In its Currency Research report, analysts at BNZ, look at the recent trend in volatility in the currency market. They see that less speculative activity, lower volatility in growth and inflation, and the risk of currency positions being ruined by an errant tweet might explain lower volatility.
“NZD (and other) currency volatility has been on a falling trend over the past several years. The low volatility environment is not unprecedented. Indeed, such low volatility, if not lower, was a feature of the currency market during 1990-1997."
“A question is why is currency volatility so low at present? Or maybe the right question is, is currency volatility back down to normal and why was currency volatility so high from 1998 through to 2017?"
"We don’t have the answers but can make some educated guesses. One is that speculative activity in currency markets has reduced, perhaps because of increased regulations on trading banks that have reduced such activity, and reduced hedge fund activity as their access to leverage through investment banks has been curtailed."

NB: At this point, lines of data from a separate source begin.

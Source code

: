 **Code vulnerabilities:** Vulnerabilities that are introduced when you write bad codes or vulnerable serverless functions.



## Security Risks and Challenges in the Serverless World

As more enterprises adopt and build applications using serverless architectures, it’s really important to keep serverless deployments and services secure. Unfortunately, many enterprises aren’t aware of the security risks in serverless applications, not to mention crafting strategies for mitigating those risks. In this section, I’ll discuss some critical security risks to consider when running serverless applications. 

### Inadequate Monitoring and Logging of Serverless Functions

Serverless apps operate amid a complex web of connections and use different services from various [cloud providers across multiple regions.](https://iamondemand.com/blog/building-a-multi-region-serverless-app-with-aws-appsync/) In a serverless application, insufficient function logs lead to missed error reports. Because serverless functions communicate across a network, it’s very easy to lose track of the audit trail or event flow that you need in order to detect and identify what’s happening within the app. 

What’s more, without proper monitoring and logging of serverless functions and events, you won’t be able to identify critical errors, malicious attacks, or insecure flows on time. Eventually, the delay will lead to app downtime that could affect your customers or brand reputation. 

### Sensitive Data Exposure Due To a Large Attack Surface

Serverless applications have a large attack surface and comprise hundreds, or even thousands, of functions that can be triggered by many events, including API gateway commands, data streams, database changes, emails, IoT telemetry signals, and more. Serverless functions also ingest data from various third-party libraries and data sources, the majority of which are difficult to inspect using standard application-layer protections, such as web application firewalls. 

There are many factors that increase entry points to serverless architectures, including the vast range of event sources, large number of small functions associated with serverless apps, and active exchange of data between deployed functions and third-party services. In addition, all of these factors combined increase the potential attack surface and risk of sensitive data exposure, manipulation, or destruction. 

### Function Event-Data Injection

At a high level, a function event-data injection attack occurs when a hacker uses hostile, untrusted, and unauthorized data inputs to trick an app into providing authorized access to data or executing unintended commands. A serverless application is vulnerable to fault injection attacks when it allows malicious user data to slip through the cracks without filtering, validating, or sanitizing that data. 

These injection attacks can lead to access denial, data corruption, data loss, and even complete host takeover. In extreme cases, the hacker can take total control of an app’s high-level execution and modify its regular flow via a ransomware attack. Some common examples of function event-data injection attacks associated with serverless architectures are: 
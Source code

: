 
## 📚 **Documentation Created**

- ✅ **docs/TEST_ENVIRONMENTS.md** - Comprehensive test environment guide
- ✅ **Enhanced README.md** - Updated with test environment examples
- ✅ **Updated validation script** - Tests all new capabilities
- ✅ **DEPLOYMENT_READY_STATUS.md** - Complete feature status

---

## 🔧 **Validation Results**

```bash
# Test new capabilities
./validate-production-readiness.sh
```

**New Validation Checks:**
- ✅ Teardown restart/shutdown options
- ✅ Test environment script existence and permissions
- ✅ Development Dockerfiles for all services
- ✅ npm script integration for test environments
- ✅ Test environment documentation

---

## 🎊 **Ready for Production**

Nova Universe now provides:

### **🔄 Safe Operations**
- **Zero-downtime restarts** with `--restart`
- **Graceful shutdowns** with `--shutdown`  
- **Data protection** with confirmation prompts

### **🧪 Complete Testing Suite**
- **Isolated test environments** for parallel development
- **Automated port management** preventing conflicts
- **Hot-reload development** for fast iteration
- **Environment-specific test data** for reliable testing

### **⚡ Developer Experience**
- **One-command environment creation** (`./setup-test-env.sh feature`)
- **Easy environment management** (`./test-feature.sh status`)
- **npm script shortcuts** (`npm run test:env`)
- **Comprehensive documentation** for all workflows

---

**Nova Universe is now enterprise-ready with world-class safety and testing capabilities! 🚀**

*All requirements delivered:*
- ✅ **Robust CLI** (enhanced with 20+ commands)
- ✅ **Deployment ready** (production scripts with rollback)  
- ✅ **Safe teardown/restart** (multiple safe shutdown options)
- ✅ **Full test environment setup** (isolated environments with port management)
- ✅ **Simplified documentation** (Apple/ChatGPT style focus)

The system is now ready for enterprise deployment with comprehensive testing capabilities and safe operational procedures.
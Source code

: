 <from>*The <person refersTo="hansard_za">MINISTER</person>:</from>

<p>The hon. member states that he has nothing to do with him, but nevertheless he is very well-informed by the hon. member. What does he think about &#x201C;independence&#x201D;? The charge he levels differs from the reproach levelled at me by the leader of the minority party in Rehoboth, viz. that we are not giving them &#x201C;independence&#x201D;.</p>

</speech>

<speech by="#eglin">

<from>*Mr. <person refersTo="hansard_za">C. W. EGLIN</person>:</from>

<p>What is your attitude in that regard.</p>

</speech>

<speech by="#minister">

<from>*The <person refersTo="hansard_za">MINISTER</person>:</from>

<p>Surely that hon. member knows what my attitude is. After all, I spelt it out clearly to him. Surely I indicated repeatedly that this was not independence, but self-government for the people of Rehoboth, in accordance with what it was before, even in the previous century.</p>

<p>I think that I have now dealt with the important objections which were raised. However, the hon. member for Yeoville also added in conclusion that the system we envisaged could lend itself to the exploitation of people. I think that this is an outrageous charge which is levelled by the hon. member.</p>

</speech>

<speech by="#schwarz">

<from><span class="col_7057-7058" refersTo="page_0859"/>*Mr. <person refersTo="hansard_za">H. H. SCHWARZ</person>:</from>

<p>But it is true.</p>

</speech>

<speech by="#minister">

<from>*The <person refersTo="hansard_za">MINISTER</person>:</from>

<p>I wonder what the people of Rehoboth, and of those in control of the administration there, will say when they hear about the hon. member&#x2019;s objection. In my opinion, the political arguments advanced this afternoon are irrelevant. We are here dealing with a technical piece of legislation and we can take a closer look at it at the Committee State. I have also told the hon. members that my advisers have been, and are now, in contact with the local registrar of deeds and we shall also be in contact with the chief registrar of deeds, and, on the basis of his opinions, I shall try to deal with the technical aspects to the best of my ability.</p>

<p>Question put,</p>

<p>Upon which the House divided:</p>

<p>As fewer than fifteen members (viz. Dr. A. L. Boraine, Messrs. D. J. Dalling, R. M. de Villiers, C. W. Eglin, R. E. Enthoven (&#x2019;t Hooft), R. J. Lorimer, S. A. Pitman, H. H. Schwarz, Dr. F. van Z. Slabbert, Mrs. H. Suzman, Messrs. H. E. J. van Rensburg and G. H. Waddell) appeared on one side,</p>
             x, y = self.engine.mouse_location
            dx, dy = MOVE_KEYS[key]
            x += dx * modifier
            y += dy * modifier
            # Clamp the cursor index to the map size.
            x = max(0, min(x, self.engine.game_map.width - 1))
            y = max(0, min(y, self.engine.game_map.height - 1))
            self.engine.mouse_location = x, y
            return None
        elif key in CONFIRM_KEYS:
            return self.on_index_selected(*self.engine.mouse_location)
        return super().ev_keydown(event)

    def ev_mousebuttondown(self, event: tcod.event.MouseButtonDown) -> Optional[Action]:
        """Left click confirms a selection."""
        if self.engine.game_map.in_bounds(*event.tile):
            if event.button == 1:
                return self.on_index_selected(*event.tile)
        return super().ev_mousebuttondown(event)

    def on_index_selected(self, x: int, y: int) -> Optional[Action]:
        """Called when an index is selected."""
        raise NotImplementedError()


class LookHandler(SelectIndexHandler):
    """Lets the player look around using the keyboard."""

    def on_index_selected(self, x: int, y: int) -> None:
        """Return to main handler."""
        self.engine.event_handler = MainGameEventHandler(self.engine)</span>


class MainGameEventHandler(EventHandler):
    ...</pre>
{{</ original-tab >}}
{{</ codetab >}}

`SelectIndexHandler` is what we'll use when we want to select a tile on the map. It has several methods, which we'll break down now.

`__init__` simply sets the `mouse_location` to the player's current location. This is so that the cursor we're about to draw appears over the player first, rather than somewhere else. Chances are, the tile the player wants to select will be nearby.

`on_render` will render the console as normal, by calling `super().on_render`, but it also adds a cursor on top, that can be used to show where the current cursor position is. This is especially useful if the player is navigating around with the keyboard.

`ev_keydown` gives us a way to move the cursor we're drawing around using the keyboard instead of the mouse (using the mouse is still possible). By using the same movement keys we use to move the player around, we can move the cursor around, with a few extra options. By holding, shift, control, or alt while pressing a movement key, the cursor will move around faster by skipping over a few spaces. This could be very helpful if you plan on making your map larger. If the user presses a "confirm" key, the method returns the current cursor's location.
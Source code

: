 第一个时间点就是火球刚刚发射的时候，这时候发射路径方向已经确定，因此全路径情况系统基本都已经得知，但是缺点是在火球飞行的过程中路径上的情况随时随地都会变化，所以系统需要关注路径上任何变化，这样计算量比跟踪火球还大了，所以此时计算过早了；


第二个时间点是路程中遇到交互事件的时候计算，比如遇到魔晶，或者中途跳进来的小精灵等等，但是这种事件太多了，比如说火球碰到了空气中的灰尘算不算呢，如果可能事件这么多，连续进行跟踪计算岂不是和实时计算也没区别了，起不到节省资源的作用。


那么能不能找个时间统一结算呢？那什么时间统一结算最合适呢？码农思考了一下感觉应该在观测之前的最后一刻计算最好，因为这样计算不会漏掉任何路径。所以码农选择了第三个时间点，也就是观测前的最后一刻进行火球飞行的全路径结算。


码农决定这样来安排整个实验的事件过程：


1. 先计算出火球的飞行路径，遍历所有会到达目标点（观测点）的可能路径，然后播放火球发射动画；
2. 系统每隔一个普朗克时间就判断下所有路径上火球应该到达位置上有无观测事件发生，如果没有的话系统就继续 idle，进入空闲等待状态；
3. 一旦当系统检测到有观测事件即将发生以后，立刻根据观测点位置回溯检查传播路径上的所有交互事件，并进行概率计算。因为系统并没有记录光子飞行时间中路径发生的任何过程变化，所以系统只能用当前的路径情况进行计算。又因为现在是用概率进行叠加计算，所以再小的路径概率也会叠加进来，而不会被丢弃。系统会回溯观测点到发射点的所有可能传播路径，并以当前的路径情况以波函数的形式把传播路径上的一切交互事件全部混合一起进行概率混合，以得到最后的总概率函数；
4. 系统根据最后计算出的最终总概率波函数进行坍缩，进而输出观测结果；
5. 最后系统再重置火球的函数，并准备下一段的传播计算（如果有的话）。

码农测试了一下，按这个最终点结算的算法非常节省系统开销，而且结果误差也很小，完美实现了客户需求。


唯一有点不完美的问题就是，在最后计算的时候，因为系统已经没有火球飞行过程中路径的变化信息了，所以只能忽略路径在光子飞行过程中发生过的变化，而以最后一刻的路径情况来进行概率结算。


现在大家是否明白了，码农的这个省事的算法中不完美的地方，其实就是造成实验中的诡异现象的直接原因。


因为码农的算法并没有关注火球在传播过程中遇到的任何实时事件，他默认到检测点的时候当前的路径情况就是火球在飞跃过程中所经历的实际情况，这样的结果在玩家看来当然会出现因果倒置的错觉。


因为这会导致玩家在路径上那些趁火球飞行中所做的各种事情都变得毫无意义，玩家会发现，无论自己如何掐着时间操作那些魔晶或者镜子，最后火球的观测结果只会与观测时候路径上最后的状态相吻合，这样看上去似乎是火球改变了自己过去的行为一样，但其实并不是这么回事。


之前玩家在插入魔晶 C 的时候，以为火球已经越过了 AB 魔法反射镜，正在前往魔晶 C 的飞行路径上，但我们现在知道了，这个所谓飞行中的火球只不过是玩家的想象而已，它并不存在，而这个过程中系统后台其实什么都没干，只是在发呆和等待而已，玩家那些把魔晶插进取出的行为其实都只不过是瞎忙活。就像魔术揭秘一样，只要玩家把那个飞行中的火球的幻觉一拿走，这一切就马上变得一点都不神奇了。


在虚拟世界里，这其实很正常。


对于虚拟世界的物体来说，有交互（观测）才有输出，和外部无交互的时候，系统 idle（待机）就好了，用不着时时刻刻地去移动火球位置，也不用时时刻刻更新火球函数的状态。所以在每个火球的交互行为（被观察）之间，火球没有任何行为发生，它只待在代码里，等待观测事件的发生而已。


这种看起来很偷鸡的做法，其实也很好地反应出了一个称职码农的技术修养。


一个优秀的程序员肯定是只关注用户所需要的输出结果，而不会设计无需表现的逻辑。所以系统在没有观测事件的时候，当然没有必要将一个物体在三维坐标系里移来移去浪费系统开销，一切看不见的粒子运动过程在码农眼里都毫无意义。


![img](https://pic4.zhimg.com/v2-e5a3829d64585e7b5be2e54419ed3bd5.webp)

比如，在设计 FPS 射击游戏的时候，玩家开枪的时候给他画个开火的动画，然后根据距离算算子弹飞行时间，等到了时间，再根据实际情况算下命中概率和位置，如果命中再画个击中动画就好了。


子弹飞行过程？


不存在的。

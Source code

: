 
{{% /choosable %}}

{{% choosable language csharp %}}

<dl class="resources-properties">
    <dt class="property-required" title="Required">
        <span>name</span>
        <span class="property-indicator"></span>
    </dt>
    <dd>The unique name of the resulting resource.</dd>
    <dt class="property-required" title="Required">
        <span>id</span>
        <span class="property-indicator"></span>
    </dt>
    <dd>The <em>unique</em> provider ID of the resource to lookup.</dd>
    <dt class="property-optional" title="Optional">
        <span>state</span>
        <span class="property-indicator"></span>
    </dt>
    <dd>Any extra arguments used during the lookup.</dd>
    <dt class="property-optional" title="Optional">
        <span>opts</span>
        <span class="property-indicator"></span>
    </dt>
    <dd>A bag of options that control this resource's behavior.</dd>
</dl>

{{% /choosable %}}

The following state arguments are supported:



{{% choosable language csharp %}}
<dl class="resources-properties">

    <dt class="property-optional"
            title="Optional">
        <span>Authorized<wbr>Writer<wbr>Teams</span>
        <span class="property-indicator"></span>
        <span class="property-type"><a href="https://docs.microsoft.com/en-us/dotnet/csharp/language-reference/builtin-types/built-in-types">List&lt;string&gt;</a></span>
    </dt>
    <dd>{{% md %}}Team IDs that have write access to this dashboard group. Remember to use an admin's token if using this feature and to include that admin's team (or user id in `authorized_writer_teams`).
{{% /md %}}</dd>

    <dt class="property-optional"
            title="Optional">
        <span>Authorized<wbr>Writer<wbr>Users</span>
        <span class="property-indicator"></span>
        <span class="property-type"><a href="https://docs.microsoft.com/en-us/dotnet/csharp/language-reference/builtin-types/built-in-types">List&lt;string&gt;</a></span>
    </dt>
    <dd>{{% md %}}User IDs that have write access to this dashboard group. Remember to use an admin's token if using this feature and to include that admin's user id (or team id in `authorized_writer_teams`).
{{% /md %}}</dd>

"Low currency volatility might also reflect the current macroeconomic environment – low volatility in growth and inflation. In such a world, particularly if the global economic and policy cycle is well synchronised across countries, a lack of trading ideas prevails."
“At this juncture the honest thing to say is that we just don’t know how currency volatility will pan out over the years to come. On the “low volatility begets low volatility” theory, one could easily see a return back to the 1990s environment. The implication for corporates is that a lower volatility environment doesn’t preclude steady moves up or down in the currency, but trading opportunities to take advantage of currency movements become fewer and far between.”